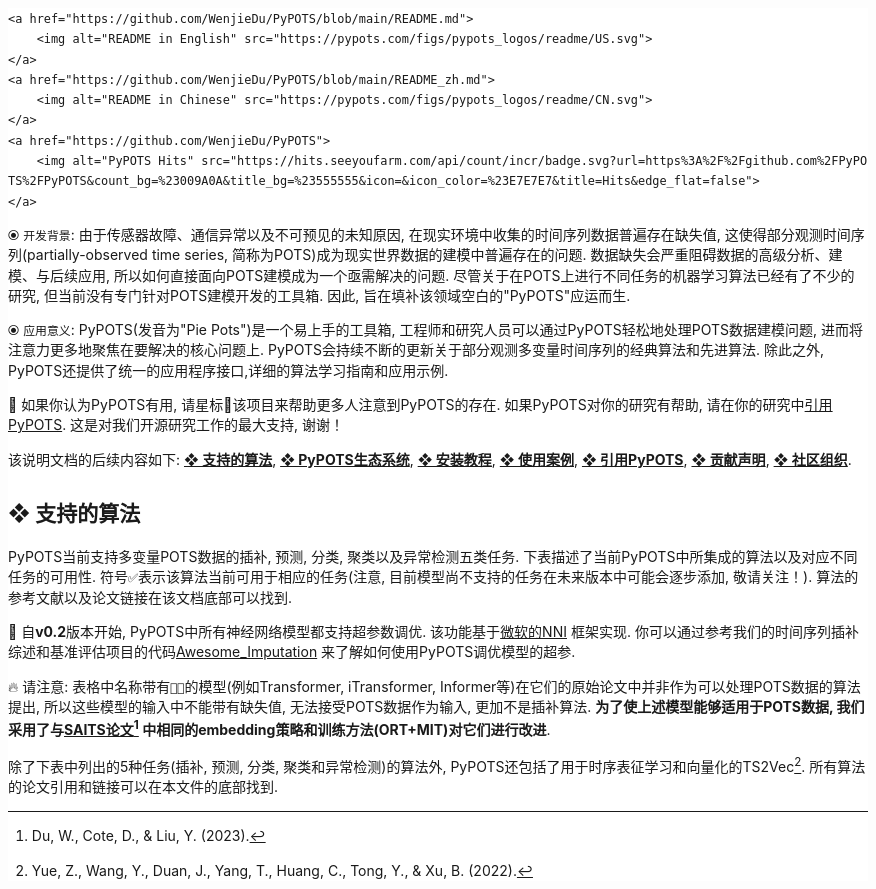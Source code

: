     <a href="https://github.com/WenjieDu/PyPOTS/blob/main/README.md">
        <img alt="README in English" src="https://pypots.com/figs/pypots_logos/readme/US.svg">
    </a>
    <a href="https://github.com/WenjieDu/PyPOTS/blob/main/README_zh.md">
        <img alt="README in Chinese" src="https://pypots.com/figs/pypots_logos/readme/CN.svg">
    </a>
    <a href="https://github.com/WenjieDu/PyPOTS">
        <img alt="PyPOTS Hits" src="https://hits.seeyoufarm.com/api/count/incr/badge.svg?url=https%3A%2F%2Fgithub.com%2FPyPOTS%2FPyPOTS&count_bg=%23009A0A&title_bg=%23555555&icon=&icon_color=%23E7E7E7&title=Hits&edge_flat=false">
    </a>
</p>

⦿ `开发背景`: 由于传感器故障、通信异常以及不可预见的未知原因, 在现实环境中收集的时间序列数据普遍存在缺失值,
这使得部分观测时间序列(partially-observed time series, 简称为POTS)成为现实世界数据的建模中普遍存在的问题.
数据缺失会严重阻碍数据的高级分析、建模、与后续应用, 所以如何直接面向POTS建模成为一个亟需解决的问题.
尽管关于在POTS上进行不同任务的机器学习算法已经有了不少的研究, 但当前没有专门针对POTS建模开发的工具箱.
因此, 旨在填补该领域空白的"PyPOTS"应运而生.

⦿ `应用意义`: PyPOTS(发音为"Pie Pots")是一个易上手的工具箱, 工程师和研究人员可以通过PyPOTS轻松地处理POTS数据建模问题,
进而将注意力更多地聚焦在要解决的核心问题上. PyPOTS会持续不断的更新关于部分观测多变量时间序列的经典算法和先进算法.
除此之外, PyPOTS还提供了统一的应用程序接口,详细的算法学习指南和应用示例.

🤗 如果你认为PyPOTS有用, 请星标🌟该项目来帮助更多人注意到PyPOTS的存在.
如果PyPOTS对你的研究有帮助, 请在你的研究中[引用PyPOTS](#-引用pypots).
这是对我们开源研究工作的最大支持, 谢谢！

该说明文档的后续内容如下:
[**❖ 支持的算法**](#-支持的算法),
[**❖ PyPOTS生态系统**](#-pypots生态系统),
[**❖ 安装教程**](#-安装教程),
[**❖ 使用案例**](#-使用案例),
[**❖ 引用PyPOTS**](#-引用pypots),
[**❖ 贡献声明**](#-贡献声明),
[**❖ 社区组织**](#-社区组织).

## ❖ 支持的算法

PyPOTS当前支持多变量POTS数据的插补, 预测, 分类, 聚类以及异常检测五类任务. 下表描述了当前PyPOTS中所集成的算法以及对应不同任务的可用性.
符号`✅`表示该算法当前可用于相应的任务(注意, 目前模型尚不支持的任务在未来版本中可能会逐步添加, 敬请关注！).
算法的参考文献以及论文链接在该文档底部可以找到.

🌟 自**v0.2**版本开始, PyPOTS中所有神经网络模型都支持超参数调优. 该功能基于[微软的NNI](https://github.com/microsoft/nni)
框架实现.
你可以通过参考我们的时间序列插补综述和基准评估项目的代码[Awesome_Imputation](https://github.com/WenjieDu/Awesome_Imputation)
来了解如何使用PyPOTS调优模型的超参.

🔥 请注意: 表格中名称带有`🧑‍🔧`的模型(例如Transformer, iTransformer, Informer等)在它们的原始论文中并非作为可以处理POTS数据的算法提出,
所以这些模型的输入中不能带有缺失值, 无法接受POTS数据作为输入, 更加不是插补算法.
**为了使上述模型能够适用于POTS数据, 我们采用了与[SAITS论文](https://arxiv.org/pdf/2202.08516)[^1]
中相同的embedding策略和训练方法(ORT+MIT)对它们进行改进**.

除了下表中列出的5种任务(插补, 预测, 分类, 聚类和异常检测)的算法外, PyPOTS还包括了用于时序表征学习和向量化的TS2Vec[^48].
所有算法的论文引用和链接可以在本文件的底部找到.


[//]: # (Use APA reference style below)
[^1]: Du, W., Cote, D., & Liu, Y. (2023).
[^2]: Vaswani, A., Shazeer, N.M., Parmar, N., Uszkoreit, J., Jones, L., Gomez, A.N., Kaiser, L., & Polosukhin, I. (
[^3]: Cao, W., Wang, D., Li, J., Zhou, H., Li, L., & Li, Y. (2018).
[^4]: Che, Z., Purushotham, S., Cho, K., Sontag, D.A., & Liu, Y. (2018).
[^5]: Zhang, X., Zeman, M., Tsiligkaridis, T., & Zitnik, M. (2022).
[^6]: Ma, Q., Chen, C., Li, S., & Cottrell, G. W. (2021).
[^7]: Jong, J.D., Emon, M.A., Wu, P., Karki, R., Sood, M., Godard, P., Ahmad, A., Vrooman, H.A., Hofmann-Apitius, M., &
[^8]: Chen, X., & Sun, L. (2021).
[^9]: Yoon, J., Zame, W. R., & van der Schaar, M. (2019).
[^10]: Miao, X., Wu, Y., Wang, J., Gao, Y., Mao, X., & Yin, J. (2021).
[^11]: Fortuin, V., Baranchuk, D., Raetsch, G. & Mandt, S. (2020).
[^12]: Tashiro, Y., Song, J., Song, Y., & Ermon, S. (2021).
[^13]: Rubin, D. B. (1976).
[^14]: Wu, H., Hu, T., Liu, Y., Zhou, H., Wang, J., & Long, M. (2023).
[^15]: Wu, H., Xu, J., Wang, J., & Long, M. (2021).
[^16]: Zhang, Y., & Yan, J. (2023).
[^17]: Zeng, A., Chen, M., Zhang, L., & Xu, Q. (2023).
[^18]: Nie, Y., Nguyen, N. H., Sinthong, P., & Kalagnanam, J. (2023).
[^19]: Woo, G., Liu, C., Sahoo, D., Kumar, A., & Hoi, S. (2023).
[^20]: Zhou, T., Ma, Z., Wen, Q., Wang, X., Sun, L., & Jin, R. (2022).
[^21]: Zhou, H., Zhang, S., Peng, J., Zhang, S., Li, J., Xiong, H., & Zhang, W. (2021).
[^22]: Zhou, T., Ma, Z., Wen, Q., Sun, L., Yao, T., Yin, W., & Jin, R. (2022).
[^23]: Yi, K., Zhang, Q., Fan, W., Wang, S., Wang, P., He, H., An, N., Lian, D., Cao, L., & Niu, Z. (2023).
[^24]: Liu, Y., Hu, T., Zhang, H., Wu, H., Wang, S., Ma, L., & Long, M. (2024).
[^25]: Liu, Y., Wu, H., Wang, J., & Long, M. (2022).
[^26]: Liu, S., Yu, H., Liao, C., Li, J., Lin, W., Liu, A. X., & Dustdar, S. (2022).
[^27]: Wang, H., Peng, J., Huang, F., Wang, J., Chen, J., & Xiao, Y. (2023).
[^28]: Das, A., Kong, W., Leach, A., Mathur, S., Sen, R., & Yu, R. (2023).
[^29]: Liu, Y., Li, C., Wang, J., & Long, M. (2023).
[^30]: Liu, M., Zeng, A., Chen, M., Xu, Z., Lai, Q., Ma, L., & Xu, Q. (2022).
[^31]: Kim, T., Kim, J., Tae, Y., Park, C., Choi, J. H., & Choo, J. (2022).
[^32]: Kitaev, N., Kaiser, Ł., & Levskaya, A. (2020).
[^33]: Cao, D., Wang, Y., Duan, J., Zhang, C., Zhu, X., Huang, C., Tong, Y., Xu, B., Bai, J., Tong, J., & Zhang, Q. (
[^34]: Nie, T., Qin, G., Mei, Y., & Sun, J. (2024).
[^35]: Bai, S., Kolter, J. Z., & Koltun, V. (2018).
[^36]: Project Gungnir, the world 1st LLM for time-series multitask modeling, will meet you soon. 🚀 Missing values and
[^37]: Wang, S., Wu, H., Shi, X., Hu, T., Luo, H., Ma, L., ... & ZHOU, J. (2024).
[^38]: Luo, D., & Wang X. (2024).
[^39]: Zhan, T., He, Y., Deng, Y., Li, Z., Du, W., & Wen, Q. (2024).
[^40]: [Wikipedia: Linear interpolation](https://en.wikipedia.org/wiki/Linear_interpolation)
[^41]: Xu, Z., Zeng, A., & Xu, Q. (2024).
[^42]: Qian, L., Ibrahim, Z., Ellis, H. L., Zhang, A., Zhang, Y., Wang, T., & Dobson, R. (2023).
[^43]: Lin, S., Lin, W., Wu, W., Zhao, F., Mo, R., & Zhang, H. (2023).
[^44]: Yu, H. F., Rao, N., & Dhillon, I. S. (2016).
[^45]: Jin, M., Wang, S., Ma, L., Chu, Z., Zhang, J. Y., Shi, X., ... & Wen, Q. (2024).
[^46]: Zhou, T., Niu, P., Sun, L., & Jin, R. (2023).
[^47]: Goswami, M., Szafer, K., Choudhry, A., Cai, Y., Li, S., & Dubrawski, A. (2024).
[^48]: Yue, Z., Wang, Y., Duan, J., Yang, T., Huang, C., Tong, Y., & Xu, B. (2022).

**********

▶ **EXERCISE GOAL**
Output the lines above exactly, but only those between the line holding "这是对我们开源研究工作的最大支持, 谢谢！" and the line holding "中相同的embedding策略和训练方法(ORT+MIT)对它们进行改进**.", inclusive.

▶ **FINISHED TASK**
这是对我们开源研究工作的最大支持, 谢谢！

该说明文档的后续内容如下:
[**❖ 支持的算法**](#-支持的算法),
[**❖ PyPOTS生态系统**](#-pypots生态系统),
[**❖ 安装教程**](#-安装教程),
[**❖ 使用案例**](#-使用案例),
[**❖ 引用PyPOTS**](#-引用pypots),
[**❖ 贡献声明**](#-贡献声明),
[**❖ 社区组织**](#-社区组织).

## ❖ 支持的算法

PyPOTS当前支持多变量POTS数据的插补, 预测, 分类, 聚类以及异常检测五类任务. 下表描述了当前PyPOTS中所集成的算法以及对应不同任务的可用性.
符号`✅`表示该算法当前可用于相应的任务(注意, 目前模型尚不支持的任务在未来版本中可能会逐步添加, 敬请关注！).
算法的参考文献以及论文链接在该文档底部可以找到.

🌟 自**v0.2**版本开始, PyPOTS中所有神经网络模型都支持超参数调优. 该功能基于[微软的NNI](https://github.com/microsoft/nni)
框架实现.
你可以通过参考我们的时间序列插补综述和基准评估项目的代码[Awesome_Imputation](https://github.com/WenjieDu/Awesome_Imputation)
来了解如何使用PyPOTS调优模型的超参.

🔥 请注意: 表格中名称带有`🧑‍🔧`的模型(例如Transformer, iTransformer, Informer等)在它们的原始论文中并非作为可以处理POTS数据的算法提出,
所以这些模型的输入中不能带有缺失值, 无法接受POTS数据作为输入, 更加不是插补算法.
**为了使上述模型能够适用于POTS数据, 我们采用了与[SAITS论文](https://arxiv.org/pdf/2202.08516)[^1]
中相同的embedding策略和训练方法(ORT+MIT)对它们进行改进**.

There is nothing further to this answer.